Re: [PATCH 07/28] ext4: call journal revoke when freeing ea_inode blocks

From: Andreas Dilger
Date: Mon Jun 05 2017 - 18:08:31 EST


On May 31, 2017, at 10:12 AM, Darrick J. Wong <darrick.wong@xxxxxxxxxx> wrote:
>
> On Wed, May 31, 2017 at 01:14:56AM -0700, Tahsin Erdogan wrote:
>> ea_inode contents are treated as metadata, that's why it is journaled
>> during initial writes. Failing to call revoke during freeing could cause
>> user data to be overwritten with original ea_inode contents during journal
>> replay.
>>
>> Signed-off-by: Tahsin Erdogan <tahsin@xxxxxxxxxx>
>> ---
>> fs/ext4/extents.c | 3 ++-
>> fs/ext4/indirect.c | 3 ++-
>> 2 files changed, 4 insertions(+), 2 deletions(-)
>>
>> diff --git a/fs/ext4/extents.c b/fs/ext4/extents.c
>> index 3e36508610b7..e0a8425ff74d 100644
>> --- a/fs/ext4/extents.c
>> +++ b/fs/ext4/extents.c
>> @@ -2488,7 +2488,8 @@ int ext4_ext_index_trans_blocks(struct inode *inode, int extents)
>>
>> static inline int get_default_free_blocks_flags(struct inode *inode)
>> {
>> - if (S_ISDIR(inode->i_mode) || S_ISLNK(inode->i_mode))
>> + if (S_ISDIR(inode->i_mode) || S_ISLNK(inode->i_mode) ||
>> + ext4_test_inode_flag(inode, EXT4_INODE_EA_INODE))
>> return EXT4_FREE_BLOCKS_METADATA | EXT4_FREE_BLOCKS_FORGET;
>> else if (ext4_should_journal_data(inode))
>> return EXT4_FREE_BLOCKS_FORGET;
>> diff --git a/fs/ext4/indirect.c b/fs/ext4/indirect.c
>> index bc15c2c17633..7ffa290cbb8e 100644
>> --- a/fs/ext4/indirect.c
>> +++ b/fs/ext4/indirect.c
>> @@ -829,7 +829,8 @@ static int ext4_clear_blocks(handle_t *handle, struct inode *inode,
>> int flags = EXT4_FREE_BLOCKS_VALIDATED;
>> int err;
>>
>> - if (S_ISDIR(inode->i_mode) || S_ISLNK(inode->i_mode))
>> + if (S_ISDIR(inode->i_mode) || S_ISLNK(inode->i_mode) ||
>> + ext4_test_inode_flag(inode, EXT4_INODE_EA_INODE))
>
> I appreciate the thoroughness of doing this even for blockmapped
> ea_inode files, and I'm not complaining about this hunk at all. :)
>
> However, please consider requiring the extents feature + format as a
> prerequisite for ea_inodes. ext4 has traditionally been very ...
> permissive about supporting a diverse range of feature options, but the
> cost of that diversity is that the feature support matrix that the
> community has to support is already untestably large.
>
> I think it would be wise not to support !extents && ea_inode,
> particularly since blockmaps aren't protected by metadata_csum and so in
> the long run it's probably best to minimize the introduction of new
> blockmap files (on ext4 anyway).

Sorry, I have to disagree on this one.

The Lustre code ONLY uses the xattr inode with non-extent (indirect)
mapped inodes on the metadata target. This is because the MDT only
stores inodes and directories (and a handful of regular files) that
don't benefit from extents at all, but rather are hurt because directory
blocks are typically allocated incrementally over time and result in
fragmented block numbers. In this case, extents can increase the dir
size by 3x over indirect mapped files without any benefit.

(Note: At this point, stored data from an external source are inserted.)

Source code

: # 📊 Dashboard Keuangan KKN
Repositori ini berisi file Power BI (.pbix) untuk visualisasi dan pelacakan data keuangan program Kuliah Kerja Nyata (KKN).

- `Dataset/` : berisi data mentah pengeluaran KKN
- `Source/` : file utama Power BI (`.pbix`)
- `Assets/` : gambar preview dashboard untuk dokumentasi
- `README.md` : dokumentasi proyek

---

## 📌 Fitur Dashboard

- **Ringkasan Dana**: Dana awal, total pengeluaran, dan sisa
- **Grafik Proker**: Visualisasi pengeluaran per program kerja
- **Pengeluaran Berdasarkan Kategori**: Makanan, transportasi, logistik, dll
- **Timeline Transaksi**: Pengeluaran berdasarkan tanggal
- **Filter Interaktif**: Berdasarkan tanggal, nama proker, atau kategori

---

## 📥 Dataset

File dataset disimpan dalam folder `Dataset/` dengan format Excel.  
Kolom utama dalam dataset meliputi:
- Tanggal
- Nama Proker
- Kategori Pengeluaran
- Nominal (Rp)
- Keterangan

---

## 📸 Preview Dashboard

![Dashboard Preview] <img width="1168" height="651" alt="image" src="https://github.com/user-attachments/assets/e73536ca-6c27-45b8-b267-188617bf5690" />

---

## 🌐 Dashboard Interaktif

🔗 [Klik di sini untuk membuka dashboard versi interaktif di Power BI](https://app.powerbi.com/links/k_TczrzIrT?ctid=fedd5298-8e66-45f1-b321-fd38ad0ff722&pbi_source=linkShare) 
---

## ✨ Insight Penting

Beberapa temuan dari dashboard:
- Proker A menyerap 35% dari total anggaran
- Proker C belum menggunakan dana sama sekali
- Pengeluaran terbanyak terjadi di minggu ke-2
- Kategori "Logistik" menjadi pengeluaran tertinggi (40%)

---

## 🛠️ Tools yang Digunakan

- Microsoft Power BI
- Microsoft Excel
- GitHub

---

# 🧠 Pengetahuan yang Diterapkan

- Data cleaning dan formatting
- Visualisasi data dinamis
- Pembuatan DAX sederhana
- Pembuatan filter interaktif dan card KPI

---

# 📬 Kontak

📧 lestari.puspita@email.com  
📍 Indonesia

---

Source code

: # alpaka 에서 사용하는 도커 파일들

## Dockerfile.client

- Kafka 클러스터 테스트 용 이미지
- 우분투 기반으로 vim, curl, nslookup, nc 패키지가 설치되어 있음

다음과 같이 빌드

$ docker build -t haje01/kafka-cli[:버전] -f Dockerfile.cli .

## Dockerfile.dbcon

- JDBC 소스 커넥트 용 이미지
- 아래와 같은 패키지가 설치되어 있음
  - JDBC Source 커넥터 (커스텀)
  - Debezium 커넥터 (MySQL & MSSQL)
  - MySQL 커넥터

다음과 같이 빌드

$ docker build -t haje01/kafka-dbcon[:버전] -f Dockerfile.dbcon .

Since the MDT only holds inodes, it never needs to be larger than 16TB
(by default only 2KB/inode gives a max MDT size of 8TB) so there is no
need for more than 2^32 blocks in the filesystem.

Cheers, Andreas

>
> --D
>
>> flags |= EXT4_FREE_BLOCKS_FORGET | EXT4_FREE_BLOCKS_METADATA;
>> else if (ext4_should_journal_data(inode))
>> flags |= EXT4_FREE_BLOCKS_FORGET;
>> --
>> 2.13.0.219.gdb65acc882-goog


Cheers, Andreas





Attachment: signature.asc
Description: Message signed with OpenPGP